Abstract
Background:
Recent studies demonstrated that B cells and their chemoattractants are elevated in the nasal mucosa of patients with chronic rhinosinusitis (CRS) with nasal polyposis (CRSwNP). However, the presence of naive B cells and of plasmablasts and memory B-cell subsets in the mucosa and periphery of the same patient with CRS is yet to be characterized.
Objective:
Here we sought to quantify naive, plasmablasts, and memory B cells in mucosal tissue and peripheral blood of patients with CRSwNP, patients with CRS without nasal polyps (CRSsNP), and control patients.
Methods:
Polyps, mucosa, and peripheral blood samples were prospectively collected from the patients with CRS and from the non-CRS controls. We used flow cytometry to distinguish among naive, plasmablast, and memory B cells in sinus tissue and peripheral blood.
Results:
A total of 45 patients were recruited for the study. The patients with CRSwNP had significantly increased mucosal B-cell numbers versus the controls (3.39 ± 4.05% versus 0.39 ± 1.05% of live cells; p < 0.01, Kruskal-Wallis test), which included naive B cells (0.61 ± 0.94 versus 0.11 ± 0.24% of live cells; p < 0.03, Kruskal-Wallis test), plasmablasts (0.06 ± 0.26 versus 0.00 ± 0.00% of live cells; p < 0.055, Kruskal-Wallis test), and memory B cells (0.62 ± 1.26 versus 0.05 ± 0.15% of live cells; p < 0.02, Kruskal-Wallis test).
Conclusion:
Our study identified increased frequencies of different B-cell subtypes in the mucosa of patients with CRSwNP but not in the peripheral blood. We also found that patients with CRSwNP had significantly increased B-cell subtypes compared with the patients with CRSsNP and the controls. These results implied a potential role for mucosal B cells in the ongoing inflammation in patients with CRSwNP.

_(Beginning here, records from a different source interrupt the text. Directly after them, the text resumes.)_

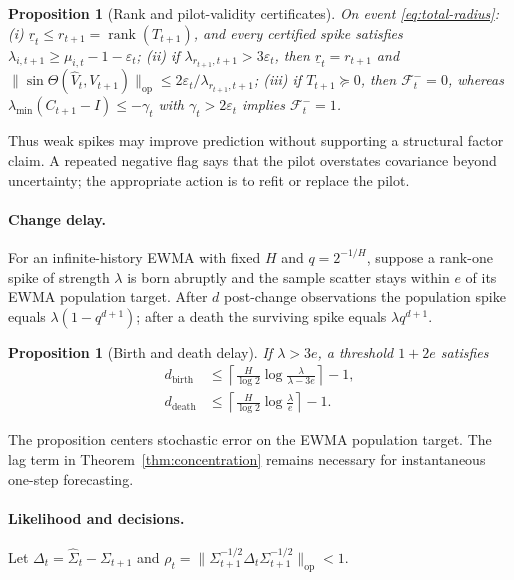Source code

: \documentclass{article}
\newtheorem{proposition}[theorem]{Proposition}
\theoremstyle{definition}
\theoremstyle{remark}
\newcommand{\rank}{\operatorname{rank}}
\newcommand{\op}{\mathrm{op}}
\newcommand{\eps}{\varepsilon}
\begin{document}
\begin{proposition}[Rank and pilot-validity certificates]
\label{prop:certificates}
On event \eqref{eq:total-radius}:
(i) $\underline r_t\le r_{t+1}=\rank(T_{t+1})$, and every certified spike satisfies
$\lambda_{i,t+1}\ge\mu_{i,t}-1-\eps_t$;
(ii) if $\lambda_{r_{t+1},t+1}>3\eps_t$, then $\underline r_t=r_{t+1}$ and
$\|\sin\Theta(\widehat V_t,V_{t+1})\|_{\op}\le2\eps_t/\lambda_{r_{t+1},t+1}$;
(iii) if $T_{t+1}\succeq0$, then $\mathcal F_t^-=0$, whereas
$\lambda_{\min}(C_{t+1}-I)\le-\gamma_t$ with $\gamma_t>2\eps_t$ implies $\mathcal F_t^-=1$.
\end{proposition}

Thus weak spikes may improve prediction without supporting a structural factor claim. A repeated negative flag says that the pilot overstates covariance beyond uncertainty; the appropriate action is to refit or replace the pilot.

\paragraph{Change delay.}
For an infinite-history EWMA with fixed $H$ and $q=2^{-1/H}$, suppose a rank-one spike of strength $\lambda$ is born abruptly and the sample scatter stays within $e$ of its EWMA population target. After $d$ post-change observations the population spike equals $\lambda(1-q^{d+1})$; after a death the surviving spike equals $\lambda q^{d+1}$.

\begin{proposition}[Birth and death delay]
\label{prop:delay}
If $\lambda>3e$, a threshold $1+2e$ satisfies
\begin{align}
 d_{\mathrm{birth}}&\le\left\lceil\frac{H}{\log2}\log\frac{\lambda}{\lambda-3e}\right\rceil-1,\\
 d_{\mathrm{death}}&\le\left\lceil\frac{H}{\log2}\log\frac{\lambda}{e}\right\rceil-1.
\end{align}
\end{proposition}

The proposition centers stochastic error on the EWMA population target. The lag term in Theorem~\ref{thm:concentration} remains necessary for instantaneous one-step forecasting.

\paragraph{Likelihood and decisions.}
Let $\Delta_t=\widehat\Sigma_t-\Sigma_{t+1}$ and
$\rho_t=\|\Sigma_{t+1}^{-1/2}\Delta_t\Sigma_{t+1}^{-1/2}\|_{\op}<1$.
\end{document}
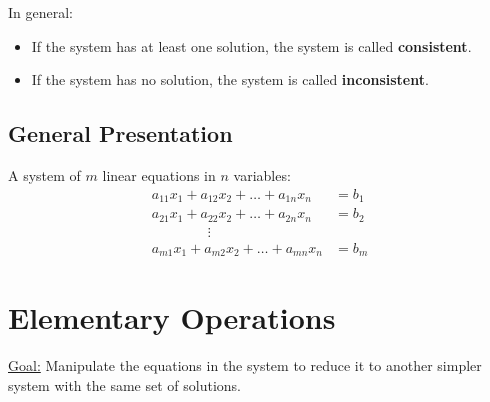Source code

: \documentclass[20pt,a4paper]{extarticle}
\begin{document}
In general:
	\begin{itemize}
		\item If the system has at least one solution, the system is called \textbf{consistent}.
		\item If the system has no solution, the system is called \textbf{inconsistent}.
	\end{itemize}

\subsection*{General Presentation}
A system of $m$ linear equations in $n$ variables:
\begin{align*}
	a_{11} x_1 + a_{12} x_2 + \ldots + a_{1n} x_n &= b_1 \\ 
	a_{21} x_1 + a_{22} x_2 + \ldots + a_{2n} x_n &= b_2 \\ 
	\qquad \qquad \vdots \qquad \qquad & \\ 
	a_{m1} x_1 + a_{m2} x_2 + \ldots + a_{mn} x_n &= b_m
\end{align*}

\newpage

\section{Elementary Operations}

\underline{Goal:} Manipulate the equations in the system to reduce it to another simpler system with the same set of solutions.
\end{document}
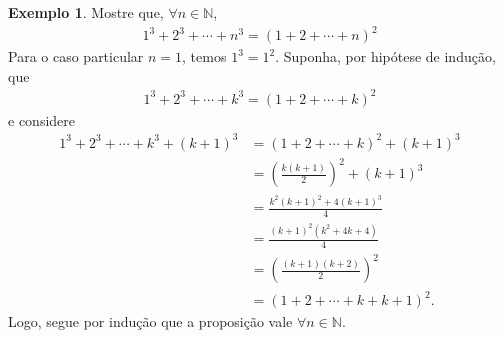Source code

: \documentclass[a4paper,11pt,twoside, leqno]{article}
\theoremstyle{definition}
\newtheorem*{example}{Exemplo}
\begin{document}
\begin{example}
	Mostre que, $\forall n\in\mathbb{N}$, 
	\begin{align*}
	1^3 + 2^3 + \cdots + n^3 = (1 + 2 + \cdots + n)^2
	\end{align*}
	Para o caso particular $n=1$, temos $1^3 = 1^2$. Suponha, por hipótese de indução, que
	\begin{align*}
	1^3 + 2^3 + \cdots + k^3 = (1 + 2 + \cdots + k)^2
	\end{align*}
	e considere
	\begin{align*}
	1^3 + 2^3 + \cdots + k^3 + (k+1)^3 &= (1 + 2 + \cdots + k)^2 + (k+1)^3 \\
	&= \left( \frac{k(k+1)}{2} \right)^2 + (k+1)^3 \\
	&= \frac{ k^2(k+1)^2 + 4(k+1)^3 }{4} \\
	&= \frac{(k+1)^2(k^2 + 4k + 4)}{4} \\
	&= \left( \frac{(k+1)(k+2)}{2} \right)^2 \\
	&= (1 + 2 + \cdots + k + k+1)^2.
	\end{align*}
	Logo, segue por indução que a proposição vale $\forall n\in\mathbb{N}$. 
\end{example}
\end{document}
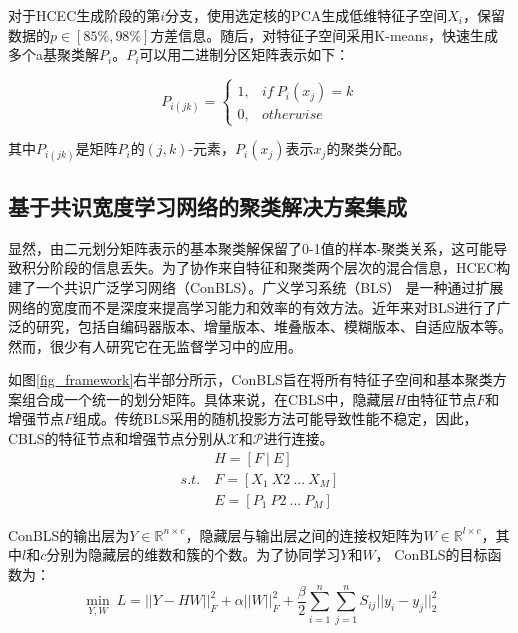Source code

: \documentclass[unicode,pdfcover]{hquthesis}
\begin{document}
对于HCEC生成阶段的第$i$分支，使用选定核的PCA生成低维特征子空间$X_i$，保留数据的$p\in[85\%,98\%]$方差信息。随后，对特征子空间采用K-means，快速生成多个a基聚类解$P_i$。$P_i$可以用二进制分区矩阵表示如下：

\begin{equation}\label{eq_P}
	P_{i(jk)}=\begin{cases}
		1, & if~P_i(x_j)=k \\
		0, & otherwise
	\end{cases}
\end{equation}

其中$P_{i(jk)}$是矩阵$P_i$的$(j,k)$-元素，$P_i(x_j)$表示$x_j$的聚类分配。

\subsection{基于共识宽度学习网络的聚类解决方案集成}
显然，由二元划分矩阵表示的基本聚类解保留了0-1值的样本-聚类关系，这可能导致积分阶段的信息丢失。为了协作来自特征和聚类两个层次的混合信息，HCEC构建了一个共识广泛学习网络（ConBLS）。广义学习系统（BLS） \cite{Chen2017Broad}是一种通过扩展网络的宽度而不是深度来提高学习能力和效率的有效方法。近年来对BLS进行了广泛的研究\cite{Gong2022Research,Zhu2023Distributed}，包括自编码器版本\cite{Yang2021Extracting,yu2023broad}、增量版本\cite{Yang2021Incremental}、堆叠版本\cite{liu2021stacked,Gong2024Cross}、模糊版本\cite{duan2024extreme}、自适应版本\cite{Gong2024CiABL}等。然而，很少有人研究它在无监督学习中的应用。

如图\ref{fig_framework}右半部分所示，ConBLS旨在将所有特征子空间和基本聚类方案组合成一个统一的划分矩阵。具体来说，在CBLS中，隐藏层$H$由特征节点$F$和增强节点$F$组成。传统BLS采用的随机投影方法可能导致性能不稳定，因此，CBLS的特征节点和增强节点分别从$\mathcal{X}$和$\mathcal{P}$进行连接。
\begin{equation}\label{eq_H}
	\begin{aligned}
		& H=[F~|~ E] \\
		s.t.~& F=[X_1~X2~...~X_M] \\
		& E=[P_1~P2~...~P_M]
	\end{aligned}
\end{equation}

ConBLS的输出层为$Y\in \mathbb{R}^{n\times c}$，隐藏层与输出层之间的连接权矩阵为$W\in \mathbb{R}^{l\times c}$，其中$l$和$c$分别为隐藏层的维数和簇的个数。为了协同学习$Y$和$W$， ConBLS的目标函数为：
\begin{equation}
	\min_{Y,W}~L=||Y-HW||^2_F+\alpha ||W||_F^2 + \frac{\beta}{2}\sum_{i=1}^n \sum_{j=1}^n S_{ij}||y_i-y_j||^2_2
\end{equation}
\end{document}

Keywords: Chronic rhinosinusitis, flow cytometry, nasal polyps, B cells
B cells play a fundamental role in the adaptive immune response at mucosal surfaces. Once activated, naive B cells develop into antibody-secreting plasmablasts, plasma cells, or memory B cells.1,2 The initial and rapid B-cell antibody responses are dominated by plasmablasts located in the peripheral immune organs. These plasmablasts undergo clonal expansion, which leads to the generation of large amounts of terminally differentiated short-lived antibody-producing plasmablast cells.3 These plasmablast cells are able to differentiate further into long-lived plasma cells that continue to produce antibodies long term and are capable of increased survival and circulation throughout the body.4 Memory B cells are long-surviving cells, which, on secondary encounter with the same antigen to which the naive B cells were exposed, respond at a faster rate and with a more robust antibody response.3,5
Chronic rhinosinusitis (CRS) is an inflammatory disease characterized by a unique inflammatory microenvironment. Recent studies demonstrated that B cells and their chemoattractants are elevated in the nasal mucosa of patients with CRS with nasal polyposis (CRSwNP).6–8 Patients with CRSwNP have been documented to have elevated local immunoglobulin E (IgE) antibodies as well as autoantibodies in polyps; however, the study of naive B cells, plasmablasts, and memory B-cell subsets within the same patient with CRS is yet to be elucidated.6,9,10 By using flow cytometry in this study, we identified naive and effector B-cell subsets in the mucosa and the periphery of patients with CRSwNP, patients with CRS without nasal polyposis (CRSsNP), and the non-CRS controls.
METHODS
Patient Sample Collection
This study was approved by the human research ethics committee of the Queen Elizabeth Hospital, Adelaide, Australia. Representative tissue samples (polyps of patients with CRSwNP, and ethmoid mucosa of patients with CRSsNP and the controls) and blood specimens were prospectively collected at the time of endoscopic sinus surgery from controls, patients with CRSsNP, and patients with CRSwNP. The control patients were undergoing endoscopic sinonasal procedures for pituitary tumor resections and were without clinical or radiologic evidence of past or present sinus disease. The patients with CRS fulfilled the diagnostic criteria set out in the recent position papers by the American Academy of Otolaryngology and Head and Neck Surgery11 and the European Position Statement on Chronic Rhinosinusitis.12 The patients with CRS were further subclassified according to the absence or the presence of visible polyps within the middle meatus on nasal endoscopy. Exclusion criteria were minors, <18 years of age; pregnancy; malignancy; and immune disorders; and the use of antibiotics or oral corticosteroids in the month before surgery. All the patients provided informed written consent before enrollment. The patients were classified as atopic if they had positive radioallergosorbent test and/or skin-prick testing results. Demographic and clinical data were collected on all the patients before commencement of the study.
Cell Preparation
Tissue samples, which weighed >100 mg, were included in this study. The tissue was washed and dissected into pieces of ≤2 mm before being prepared in a single-cell suspension by enzymic digestion with 2 mg/mL collagenase type II (Sigma-Aldrich, St. Louis, MO) and 0.04 mg/mL DNAse I (Roche Applied Sciences, Vilvoorde, Belgium) for 45 minutes at 37°C. Cell suspensions were filtered through a 100-μm nylon mesh and washed in phosphate-buffered saline solution. Heparinized peripheral blood was lysed for 15 minutes by using Pharm Lyse (Becton Dickinson Biosciences, San Jose, CA).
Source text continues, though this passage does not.